» Work to complete
Up to the line containing "## Functions", nothing is kept; from that line through the end of the data below, output every line exactly.

» Data for analysis
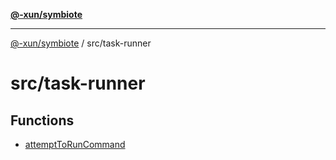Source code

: [**@-xun/symbiote**](../../README.md)

***

[@-xun/symbiote](../../README.md) / src/task-runner

# src/task-runner

## Functions

- [attemptToRunCommand](functions/attemptToRunCommand.md)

» Exercise output
## Functions

- [attemptToRunCommand](functions/attemptToRunCommand.md)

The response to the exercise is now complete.